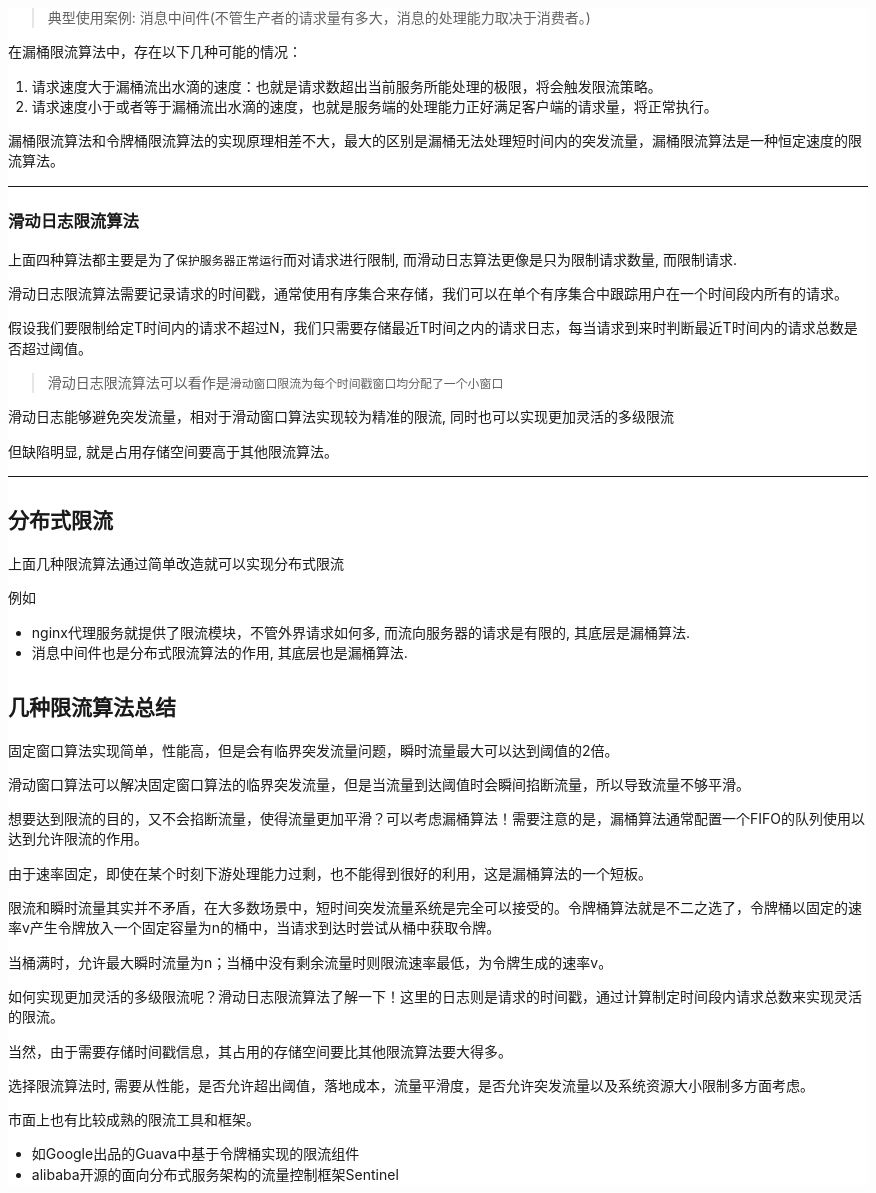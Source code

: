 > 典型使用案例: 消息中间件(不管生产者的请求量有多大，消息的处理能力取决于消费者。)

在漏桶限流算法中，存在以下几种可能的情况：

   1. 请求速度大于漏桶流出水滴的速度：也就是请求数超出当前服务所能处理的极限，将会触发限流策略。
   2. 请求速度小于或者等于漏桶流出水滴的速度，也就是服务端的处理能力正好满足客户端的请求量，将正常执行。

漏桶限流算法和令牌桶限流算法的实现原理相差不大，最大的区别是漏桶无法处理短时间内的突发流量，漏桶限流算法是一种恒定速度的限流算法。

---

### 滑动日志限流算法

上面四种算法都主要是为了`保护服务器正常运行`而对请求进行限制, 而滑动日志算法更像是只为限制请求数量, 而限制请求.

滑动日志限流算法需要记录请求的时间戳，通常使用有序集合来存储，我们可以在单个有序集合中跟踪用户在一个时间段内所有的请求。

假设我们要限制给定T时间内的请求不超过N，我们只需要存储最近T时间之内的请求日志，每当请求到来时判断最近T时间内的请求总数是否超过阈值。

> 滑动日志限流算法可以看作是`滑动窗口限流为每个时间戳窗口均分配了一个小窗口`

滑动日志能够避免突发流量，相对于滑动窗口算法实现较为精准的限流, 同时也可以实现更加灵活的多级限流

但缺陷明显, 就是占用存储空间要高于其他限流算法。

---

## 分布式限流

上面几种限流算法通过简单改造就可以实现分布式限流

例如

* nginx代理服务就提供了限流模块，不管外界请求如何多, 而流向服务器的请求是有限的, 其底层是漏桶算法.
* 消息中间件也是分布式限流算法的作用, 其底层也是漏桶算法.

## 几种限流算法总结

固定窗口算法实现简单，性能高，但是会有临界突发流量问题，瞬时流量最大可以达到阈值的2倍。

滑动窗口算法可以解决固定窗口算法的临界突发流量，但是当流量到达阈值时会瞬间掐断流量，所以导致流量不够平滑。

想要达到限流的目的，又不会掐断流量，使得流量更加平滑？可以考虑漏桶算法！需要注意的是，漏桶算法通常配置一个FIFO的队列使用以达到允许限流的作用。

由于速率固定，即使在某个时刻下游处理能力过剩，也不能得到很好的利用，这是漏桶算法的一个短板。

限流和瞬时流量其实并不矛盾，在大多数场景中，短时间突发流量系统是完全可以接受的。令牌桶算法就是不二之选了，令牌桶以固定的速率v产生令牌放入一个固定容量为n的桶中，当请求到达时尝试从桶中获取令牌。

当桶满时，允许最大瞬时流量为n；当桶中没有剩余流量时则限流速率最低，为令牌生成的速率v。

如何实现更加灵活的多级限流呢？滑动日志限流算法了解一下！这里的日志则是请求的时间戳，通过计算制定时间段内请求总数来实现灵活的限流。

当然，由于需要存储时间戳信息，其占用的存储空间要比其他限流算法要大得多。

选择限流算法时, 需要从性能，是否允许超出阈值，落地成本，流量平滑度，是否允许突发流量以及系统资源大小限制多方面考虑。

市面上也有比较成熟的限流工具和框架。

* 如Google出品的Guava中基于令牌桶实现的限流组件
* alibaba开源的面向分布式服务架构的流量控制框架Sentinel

Activity: The final stretch of the listing, from the line containing "由于速率固定，即使在某个时刻" through its last line, both included, is to be output exactly and by itself.

Result below:
由于速率固定，即使在某个时刻下游处理能力过剩，也不能得到很好的利用，这是漏桶算法的一个短板。

限流和瞬时流量其实并不矛盾，在大多数场景中，短时间突发流量系统是完全可以接受的。令牌桶算法就是不二之选了，令牌桶以固定的速率v产生令牌放入一个固定容量为n的桶中，当请求到达时尝试从桶中获取令牌。

当桶满时，允许最大瞬时流量为n；当桶中没有剩余流量时则限流速率最低，为令牌生成的速率v。

如何实现更加灵活的多级限流呢？滑动日志限流算法了解一下！这里的日志则是请求的时间戳，通过计算制定时间段内请求总数来实现灵活的限流。

当然，由于需要存储时间戳信息，其占用的存储空间要比其他限流算法要大得多。

选择限流算法时, 需要从性能，是否允许超出阈值，落地成本，流量平滑度，是否允许突发流量以及系统资源大小限制多方面考虑。

市面上也有比较成熟的限流工具和框架。

* 如Google出品的Guava中基于令牌桶实现的限流组件
* alibaba开源的面向分布式服务架构的流量控制框架Sentinel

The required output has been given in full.